Re: 7.2.3 vacuum bug

Lists: pgsql-hackers
From: Rod Taylor <rbt(at)rbt(dot)ca>
To: PostgreSQL-development <pgsql-hackers(at)postgresql(dot)org>
Subject: 7.2.3 vacuum bug
Date: 2002-10-30 20:14:22
Message-ID: 1036008862.88796.16.camel@jester
Views: Raw Message | Whole Thread | Download mbox | Resend email
Lists: pgsql-hackers

ERROR: RelationClearRelation: relation 11584078 deleted while still in
use

I've been unable to come up with a test case that will cause the
problem, seems to be timing related.
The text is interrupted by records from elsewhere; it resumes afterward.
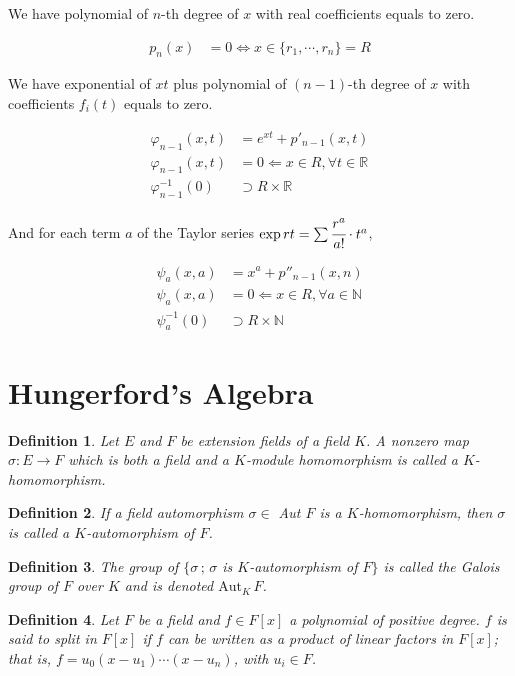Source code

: \documentclass[11pt,a4paper]{article}
\newtheorem{definition}{Definition}
\begin{document}
We have polynomial of $n$-th degree of $x$ with real coefficients equals to zero.

\begin{align}
p_n(x) &= 0 \Leftrightarrow x \in \{ r_1, \cdots, r_n \} = R
\end{align}

We have exponential of $xt$ plus polynomial of $(n-1)$-th degree of $x$ with coefficients $f_i(t)$ equals to zero.

\begin{align}
\varphi_{n - 1}(x, t) &= e^{xt} + p'_{n-1}(x, t) \\
\varphi_{n - 1}(x, t) &= 0 \Leftarrow x \in R, \forall t \in \mathbb{R} \\
\varphi_{n - 1}^{-1}(0) &\supset R \times \mathbb{R}
\end{align}

And for each term $a$ of the Taylor series $\exp rt = \sum \cfrac{r^a}{a!} \cdot t^a$,

\begin{align}
\psi_a(x, a) &= x^a + p''_{n-1}(x, n) \\
\psi_a(x, a) &= 0 \Leftarrow x \in R, \forall a \in \mathbb{N} \\
\psi_a^{-1}(0) &\supset R \times \mathbb{N}
\end{align}

\section{Hungerford's Algebra}

\begin{definition}
Let $E$ and $F$ be extension fields of a field $K$. A nonzero map $\sigma: E \to F$ which is both a field and a $K$-module homomorphism is called a $K$-homomorphism.
\end{definition}

\begin{definition}
If a field automorphism $\sigma \in$ Aut $F$ is a $K$-homomorphism, then $\sigma$ is called a $K$-automorphism of $F$.
\end{definition}

\begin{definition}
The group of $\{\sigma\,;\, \sigma$ is $K$-automorphism of $F\}$ is called the Galois group of $F$ over $K$ and is denoted $\text{Aut}_K\,F$.
\end{definition}

\begin{definition}
Let $F$ be a field and $f \in F[x]$ a polynomial of positive degree. $f$ is said to split in $F[x]$ if $f$ can be written as a product of linear factors in $F[x]$; that is, $f = u_0(x - u_1)\cdots(x - u_n)$, with $u_i \in F$.
\end{definition}
\end{document}
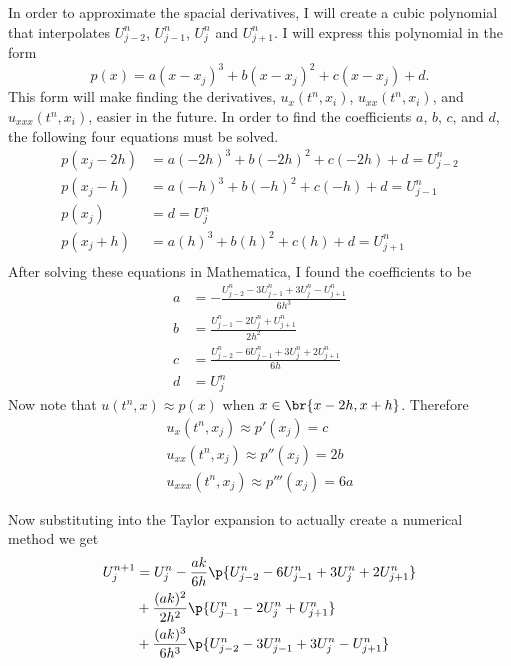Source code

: \documentclass[11pt, oneside, titlepage]{article}
\begin{document}
\begin{enumerate}
\begin{enumerate}
                In order to approximate the spacial derivatives, I will create
                a cubic polynomial that interpolates $U_{j-2}^n$, $U_{j-1}^n$,
                $U_j^n$ and $U_{j+1}^n$.
                I will express this polynomial in the form
                \[
                    p(x) = a(x - x_j)^3 + b(x - x_j)^2 + c(x - x_j) + d.
                \]
                This form will make finding the derivatives, $u_x(t^n, x_i)$,
                $u_{xx}(t^n, x_i)$, and $u_{xxx}(t^n, x_i)$, easier in the
                future.
                In order to find the coefficients $a$, $b$, $c$, and $d$, the
                following four equations must be solved.
                \begin{align*}
                    p(x_j - 2h) &= a(-2h)^3 + b(-2h)^2 + c(-2h) + d = U_{j-2}^n \\
                    p(x_j - h) &= a(-h)^3 + b(-h)^2 + c(-h) + d = U_{j-1}^n \\
                    p(x_j) &= d = U_{j}^n \\
                    p(x_j + h) &= a(h)^3 + b(h)^2 + c(h) + d = U_{j+1}^n \\
                \end{align*}
                After solving these equations in Mathematica, I found the
                coefficients to be
                \begin{align*}
                    a &= -\frac{U_{j-2}^n - 3U_{j-1}^n + 3U_j^n - U_{j+1}^n}{6h^3}\\
                    b &= \frac{U_{j-1}^n - 2U_j^n + U_{j+1}^n}{2h^2}\\
                    c &= \frac{U_{j-2}^n - 6U_{j-1}^n + 3U_j^n + 2U_{j+1}^n}{6h} \\
                    d &= U_j^n
                \end{align*}
                Now note that $u(t^n, x) \approx p(x)$ when $x \in \br{x-2h, x+h}$.
                Therefore
                \begin{align*}
                    u_x(t^n, x_j) \approx p'(x_j) = c \\
                    u_{xx}(t^n, x_j) \approx p''(x_j) = 2b \\
                    u_{xxx}(t^n, x_j) \approx p'''(x_j) = 6a
                \end{align*}

                Now substituting into the Taylor expansion to actually create a
                numerical method we get
                \begin{align*}
                    U_j^{n+1} &= U_j^n - \frac{ak}{6h} \p{U_{j-2}^n - 6U_{j-1}^n + 3U_j^n + 2U_{j+1}^n} \\
                        &+ \frac{(ak)^2}{2h^2} \p{U_{j-1}^n - 2U_j^n + U_{j+1}^n} \\
                        &+ \frac{(ak)^3}{6h^3} \p{U_{j-2}^n - 3U_{j-1}^n + 3U_j^n - U_{j+1}^n}
                \end{align*}


\end{enumerate}
\end{enumerate}
\end{document}
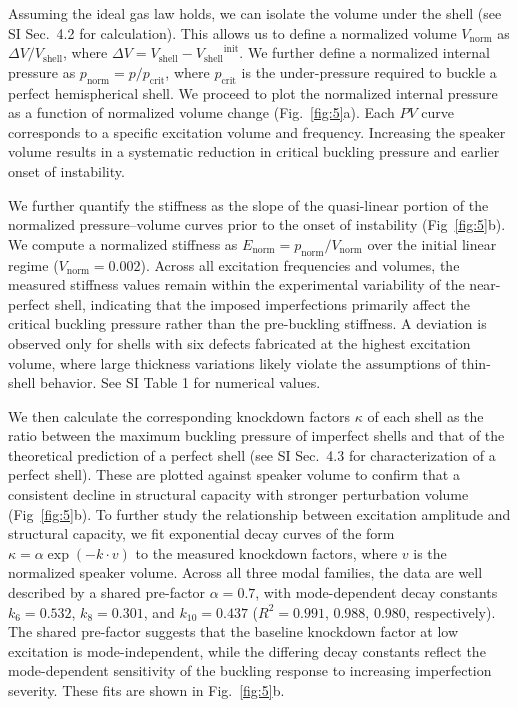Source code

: \documentclass[twocolumn,letter,11pt]{article}
\begin{document}
Assuming the ideal gas law holds, we can isolate the volume under the shell (see SI Sec.~4.2 for calculation). This allows us to define a normalized volume $V_\mathrm{norm}$ as $\Delta V / V_{\mathrm{shell}}$, where $\Delta V= V_\mathrm{shell}-{V_\mathrm{shell}}^\mathrm{init}$. 
We further define a normalized internal pressure as $p_{\mathrm{norm}}=p/p_\mathrm{crit}$, where $p_\mathrm{crit}$ is the under-pressure required to buckle a perfect hemispherical shell. We proceed to plot the normalized internal pressure as a function of normalized volume change (Fig.~\ref{fig:5}a). Each $PV$ curve corresponds to a specific excitation volume and frequency. Increasing the speaker volume results in a systematic reduction in critical buckling pressure and earlier onset of instability. 

We further quantify the stiffness as the slope of the quasi-linear portion of the normalized pressure--volume curves prior to the onset of instability (Fig~\ref{fig:5}b). We compute a normalized stiffness as $E_\mathrm{norm}=p_\mathrm{norm}/V_\mathrm{norm}$ over the initial linear regime ($V_\mathrm{norm}=0.002$). Across all excitation frequencies and volumes, the measured stiffness values remain within the experimental variability of the near-perfect shell, indicating that the imposed imperfections primarily affect the critical buckling pressure rather than the pre-buckling stiffness. A deviation is observed only for shells with six defects fabricated at the highest excitation volume, where large thickness variations likely violate the assumptions of thin-shell behavior. See SI Table 1 for numerical values.

We then calculate the corresponding knockdown factors $\kappa$ of each shell as the ratio between the maximum buckling pressure of imperfect shells and that of the theoretical prediction of a perfect shell (see SI Sec.~4.3 for characterization of a perfect shell). These are plotted against speaker volume to confirm that a consistent decline in structural capacity with stronger perturbation volume (Fig~\ref{fig:5}b). To further study the relationship between excitation amplitude 
and structural capacity, we fit exponential decay curves of the form $\kappa = \alpha \exp(-k \cdot v)$ to the measured knockdown factors, where $v$ is the normalized speaker volume. Across all three modal families, the data are well described by a shared pre-factor $\alpha = 0.7$, with mode-dependent decay constants $k_6 = 0.532$, $k_8 = 0.301$, and $k_{10} = 0.437$ ($R^2 = 0.991$, 0.988, 0.980, respectively). The shared pre-factor suggests that the baseline knockdown factor at low excitation is mode-independent, while the differing decay constants reflect the mode-dependent sensitivity of the buckling response to increasing imperfection severity. These fits are shown in Fig.~\ref{fig:5}b.
\end{document}
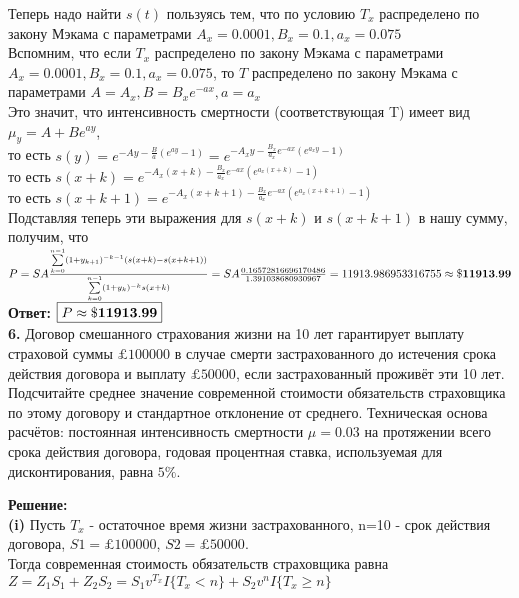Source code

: \documentclass{article}
\begin{document}
Теперь надо найти $s(t)$ пользуясь тем, что по условию $T_x $ распределено по закону Мэкама с параметрами $A_x = 0.0001 , B_x = 0.1 , a_x = 0.075 $\\
Вспомним, что если  $T_x $ распределено по закону Мэкама с параметрами $A_x = 0.0001 , B_x = 0.1 , a_x = 0.075 $, 
то $T$  распределено по закону Мэкама с параметрами $A=A_x  , B = B_x e^{-ax} , a=a_x  $\\
Это значит, что интенсивность смертности (соответствующая T) имеет вид\\
 $\mu_y = A+Be^{ay}$,\\
то есть $s(y) = e^{-Ay - \frac{B}{a} (e^{ay}-1)} =  e^{-A_xy - \frac{B_x  } {a_x}   e^{-ax} (e^{a_x y}-1)} $\\
то есть $s(x+k) =  e^{-A_x(x+k) - \frac{B_x  } {a_x}   e^{-ax} (e^{a_x (x+k)}-1)} $\\
то есть $s(x+k+1) =  e^{-A_x(x+k+1) - \frac{B_x  } {a_x}   e^{-ax} (e^{a_x (x+k+1)}-1)} $\\
Подставляя теперь эти выражения для $s(x+k)$ и $s(x+k+1)$ в нашу сумму, получим, что\\
$P= SA \frac{ \sum\limits_{k=0}^{n-1}  (1+y_{k+1})^{-k-1}  (s(x+k)-s(x+k+1)) }{  \sum\limits_{k=0}^{n-1} (1+y_{k})^{-k}  s(x+k) } = 
SA\frac{ 0.16572816696170486 }{ 1.391038680930967 } = 11913.986953316755 \approx \bf \$ 11913.99$\\
 {\bf \large  Ответ:} $\boxed {P \approx \bf \$ 11913.99}$\\



 
 
{\bf \large 6.} Договор смешанного страхования жизни на 10 лет гарантирует выплату страховой суммы $\pounds 100000$ в случае смерти застрахованного до истечения срока действия договора и выплату $\pounds50000$, если застрахованный проживёт эти 10 лет. Подсчитайте среднее значение современной стоимости обязательств страховщика по этому договору и стандартное отклонение от среднего. Техническая основа расчётов: постоянная интенсивность смертности $\mu=0.03$ на протяжении всего срока действия договора, годовая процентная ставка, используемая для дисконтирования, равна $5\%$.

{\bf \large Решение:}\\
 {\bf \large  (i)} Пусть $T_x$ - остаточное время жизни застрахованного, n=10 - срок действия договора, $S1=\pounds 100000$, $S2=\pounds50000$.\\
Тогда современная стоимость обязательств страховщика равна \\
$Z=Z_1 S_1+Z_2 S_2 = S_1  v^{T_x}  I\{ T_x < n\} +   S_2 v^{n}  I\{ T_x \geq n\} $\\
\end{document}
The queries that are currently
running when these errors occur do a lot or work with temp tables that
are frequently truncated.

--
Rod Taylor


From: Neil Conway <neilc(at)samurai(dot)com>
To: Rod Taylor <rbt(at)rbt(dot)ca>
Cc: PostgreSQL-development <pgsql-hackers(at)postgresql(dot)org>
Subject: Re: 7.2.3 vacuum bug
Date: 2002-10-30 20:38:31
Message-ID: 87hef3ek6w.fsf@mailbox.samurai.com
Views: Raw Message | Whole Thread | Download mbox | Resend email
Lists: pgsql-hackers

Rod Taylor <rbt(at)rbt(dot)ca> writes:
> ERROR: RelationClearRelation: relation 11584078 deleted while still in
> use

I was going to report a similar error that arises in a different
situation:

client 1:

CREATE TABLE a (b int);
BEGIN;
DROP TABLE a;
-- wait

client 2:

SELECT * FROM a;

client 1:

COMMIT;

Now, client 2 will receive "RelationClearRelation: relation 25172
deleted while still in use", rather than "Relation "a" does not
exist", as you might expect. Not sure if it's the same bug, or just a
different problem...

Cheers,

Neil

--
Neil Conway <neilc(at)samurai(dot)com> || PGP Key ID: DB3C29FC


From: Rod Taylor <rbt(at)rbt(dot)ca>
To: Neil Conway <neilc(at)samurai(dot)com>
Cc: PostgreSQL-development <pgsql-hackers(at)postgresql(dot)org>
Subject: Re: 7.2.3 vacuum bug
Date: 2002-10-30 20:49:30
Message-ID: 1036010978.88796.18.camel@jester
Views: Raw Message | Whole Thread | Download mbox | Resend email
Lists: pgsql-hackers

On Wed, 2002-10-30 at 15:38, Neil Conway wrote:
> Rod Taylor <rbt(at)rbt(dot)ca> writes:
> > ERROR: RelationClearRelation: relation 11584078 deleted while still in
> > use
>
> I was going to report a similar error that arises in a different
> situation:

Probably a different look at the same problem.

--
Rod Taylor


From: Tom Lane <tgl(at)sss(dot)pgh(dot)pa(dot)us>
To: Neil Conway <neilc(at)samurai(dot)com>
Cc: Rod Taylor <rbt(at)rbt(dot)ca>, PostgreSQL-development <pgsql-hackers(at)postgresql(dot)org>
Subject: Re: 7.2.3 vacuum bug
Date: 2002-10-31 04:40:05
Message-ID: 3879.1036039205@sss.pgh.pa.us
Views: Raw Message | Whole Thread | Download mbox | Resend email
Lists: pgsql-hackers

Neil Conway <neilc(at)samurai(dot)com> writes:
> client 1:

> CREATE TABLE a (b int);
> BEGIN;
> DROP TABLE a;
> -- wait

> client 2:

> SELECT * FROM a;

> client 1:

> COMMIT;

> Now, client 2 will receive "RelationClearRelation: relation 25172
> deleted while still in use", rather than "Relation "a" does not
> exist", as you might expect.

But relation "a" *does* exist at the start of client 2's operation.
While I'm not here to defend the exact phrasing of this error message,
it does seem to me that it's appropriate to give a different error
message than what appears when the table wasn't found at all.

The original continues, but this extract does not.